FlowForwarding.orgは2012年10月に、OpenFlowのバージョン1.2/1.3.1でのコンフィギュレーションに関する補足仕様のOF-Config 1.1に準拠する「LINC Swicth」をリリース。LINC SwicthはOF-Controllerとして動作し、OpenFlowの1.2/1.3.1に準拠したスイッチの設定をリモートから柔軟に変更できるのが特徴という。これにより、スイッチとしての機能を拡張させたり、ロードバランサなど別の機能を追加させたりできる。x86ハードウェアとLinuxやSolaris、Windowsなどの多様なプラットフォームで稼働するように設計されているという。
ベイリー氏は、「従来のネットワークはベンダー独自仕様の“ブラックボックス”で構成されてきたが、SDNはその中からコントロールを切り離し、標準化された仕様に基づく“ホワイトボックス”との連携も可能にする」と説明する。
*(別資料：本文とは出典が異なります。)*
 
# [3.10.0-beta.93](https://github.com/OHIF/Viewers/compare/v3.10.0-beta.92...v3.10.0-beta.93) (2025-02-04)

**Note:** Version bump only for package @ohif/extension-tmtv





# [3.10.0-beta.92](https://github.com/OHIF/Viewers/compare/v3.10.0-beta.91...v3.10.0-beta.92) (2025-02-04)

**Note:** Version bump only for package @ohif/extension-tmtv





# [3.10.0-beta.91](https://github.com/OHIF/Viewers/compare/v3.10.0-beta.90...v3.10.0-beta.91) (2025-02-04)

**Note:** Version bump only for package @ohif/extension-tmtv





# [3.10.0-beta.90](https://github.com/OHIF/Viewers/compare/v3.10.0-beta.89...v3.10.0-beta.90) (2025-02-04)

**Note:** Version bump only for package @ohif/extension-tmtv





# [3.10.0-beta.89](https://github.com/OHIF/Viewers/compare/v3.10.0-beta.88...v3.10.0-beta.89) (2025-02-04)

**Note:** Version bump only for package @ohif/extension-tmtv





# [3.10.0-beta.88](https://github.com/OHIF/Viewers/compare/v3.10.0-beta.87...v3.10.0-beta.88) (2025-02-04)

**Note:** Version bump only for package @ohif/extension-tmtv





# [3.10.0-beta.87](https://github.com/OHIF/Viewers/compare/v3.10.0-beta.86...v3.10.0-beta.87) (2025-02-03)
LINC Swicthの活用では、例えば、インテルが2012年10月に発表した「Intel Seacliff」を採用する“ホワイトボックス”に実装することで、ギガビットイーサをサポートするようなスイッチ機器を数万円台から提供できるようになるという。
InfobloxのFlowForwarding.orgへの関わりについてベイリー氏は、「商用目的ということではなく、SDNの理念を形として世の中に提供していきたいと考えている」と説明した。
また、同製品では新たに「Infoblox 4030 DNS Caching Appliance」へDNSファイアウォール機能の実装したほか、新技術の「DHCP Fingerprinting」を発表した。
DNSファイアウォール機能では同社が提供する悪質サイトなどの「レピュテーションフィード」を活用して、マルウェアなどに感染したクライアントデバイスの悪質サイトへの接続を遮断する。1秒あたり100万件(QPS)のDNSクエリ処理にも対応しており、大規模なDoS(DDoS)攻撃にも対処できるという。
一方のDHCP Printing技術は、DHCPで接続するネットワーク上のデバイスを検出し、デバイスに応じたポリシーを適用させる。例えば、個人が社内に持ち込むデバイスについてはDHCPのリースを禁止する、あるいは、許可された私物デバイスのみ接続を許可するといった柔軟な対応が可能になるとしている。